## [INSTRUCTIONS FOR THE TASK]
Reproduce the data below exactly. Skip the pictures.

------------------------

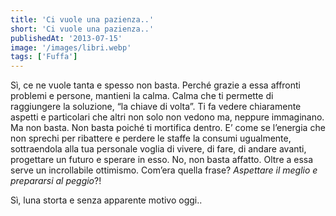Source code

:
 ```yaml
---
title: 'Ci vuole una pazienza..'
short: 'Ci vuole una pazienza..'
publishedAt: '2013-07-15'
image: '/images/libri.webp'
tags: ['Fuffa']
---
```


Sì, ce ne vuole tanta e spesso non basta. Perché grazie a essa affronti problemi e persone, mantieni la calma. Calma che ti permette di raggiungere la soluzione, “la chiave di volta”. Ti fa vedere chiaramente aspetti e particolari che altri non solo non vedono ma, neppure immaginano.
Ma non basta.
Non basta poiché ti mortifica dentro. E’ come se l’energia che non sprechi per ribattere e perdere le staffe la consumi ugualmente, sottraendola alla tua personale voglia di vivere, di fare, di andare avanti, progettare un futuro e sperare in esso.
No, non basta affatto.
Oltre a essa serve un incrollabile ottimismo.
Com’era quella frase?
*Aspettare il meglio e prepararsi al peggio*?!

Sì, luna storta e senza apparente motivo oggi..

------------------------

## [RESULT]
Source code

:
 ```yaml
---
title: 'Ci vuole una pazienza..'
short: 'Ci vuole una pazienza..'
publishedAt: '2013-07-15'
image: '/images/libri.webp'
tags: ['Fuffa']
---
```


Sì, ce ne vuole tanta e spesso non basta. Perché grazie a essa affronti problemi e persone, mantieni la calma. Calma che ti permette di raggiungere la soluzione, “la chiave di volta”. Ti fa vedere chiaramente aspetti e particolari che altri non solo non vedono ma, neppure immaginano.
Ma non basta.
Non basta poiché ti mortifica dentro. E’ come se l’energia che non sprechi per ribattere e perdere le staffe la consumi ugualmente, sottraendola alla tua personale voglia di vivere, di fare, di andare avanti, progettare un futuro e sperare in esso.
No, non basta affatto.
Oltre a essa serve un incrollabile ottimismo.
Com’era quella frase?
*Aspettare il meglio e prepararsi al peggio*?!

Sì, luna storta e senza apparente motivo oggi..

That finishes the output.